Saved data entries:

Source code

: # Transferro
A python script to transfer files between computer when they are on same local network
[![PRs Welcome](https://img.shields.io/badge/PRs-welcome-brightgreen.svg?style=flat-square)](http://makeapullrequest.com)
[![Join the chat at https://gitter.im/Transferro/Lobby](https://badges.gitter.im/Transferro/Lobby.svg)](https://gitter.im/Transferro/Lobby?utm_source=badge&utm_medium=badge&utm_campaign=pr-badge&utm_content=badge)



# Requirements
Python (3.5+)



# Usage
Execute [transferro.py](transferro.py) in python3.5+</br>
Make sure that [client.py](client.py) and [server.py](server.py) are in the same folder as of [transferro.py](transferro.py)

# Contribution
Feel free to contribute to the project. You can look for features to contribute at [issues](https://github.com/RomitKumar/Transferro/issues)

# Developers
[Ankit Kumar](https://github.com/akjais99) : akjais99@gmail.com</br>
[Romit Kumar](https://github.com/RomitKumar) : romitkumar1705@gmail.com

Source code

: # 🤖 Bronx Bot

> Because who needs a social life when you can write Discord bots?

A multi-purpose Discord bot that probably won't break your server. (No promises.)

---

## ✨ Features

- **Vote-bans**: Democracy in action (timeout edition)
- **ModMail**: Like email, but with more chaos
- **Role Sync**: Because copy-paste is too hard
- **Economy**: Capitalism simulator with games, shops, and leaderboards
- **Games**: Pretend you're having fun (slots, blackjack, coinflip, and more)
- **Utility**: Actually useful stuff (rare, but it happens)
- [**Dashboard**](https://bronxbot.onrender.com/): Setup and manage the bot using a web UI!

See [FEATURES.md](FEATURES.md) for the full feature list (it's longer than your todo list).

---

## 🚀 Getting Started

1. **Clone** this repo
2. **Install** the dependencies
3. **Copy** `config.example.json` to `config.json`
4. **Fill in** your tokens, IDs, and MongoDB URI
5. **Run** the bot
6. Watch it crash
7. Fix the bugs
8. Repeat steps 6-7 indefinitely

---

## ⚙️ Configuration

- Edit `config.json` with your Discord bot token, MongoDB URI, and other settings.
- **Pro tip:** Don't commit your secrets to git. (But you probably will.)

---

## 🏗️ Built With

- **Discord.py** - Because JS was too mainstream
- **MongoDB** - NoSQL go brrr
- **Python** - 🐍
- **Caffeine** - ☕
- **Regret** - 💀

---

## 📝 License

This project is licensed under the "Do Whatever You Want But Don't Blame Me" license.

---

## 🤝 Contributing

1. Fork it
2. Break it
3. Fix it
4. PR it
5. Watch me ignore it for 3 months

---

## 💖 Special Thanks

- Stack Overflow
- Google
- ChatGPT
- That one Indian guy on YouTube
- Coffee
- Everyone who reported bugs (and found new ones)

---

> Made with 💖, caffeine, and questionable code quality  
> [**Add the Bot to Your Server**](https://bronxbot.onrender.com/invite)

What is needed: Of the records above, copy each line that includes "when".

Exercise solution:
A python script to transfer files between computer when they are on same local network
> Because who needs a social life when you can write Discord bots?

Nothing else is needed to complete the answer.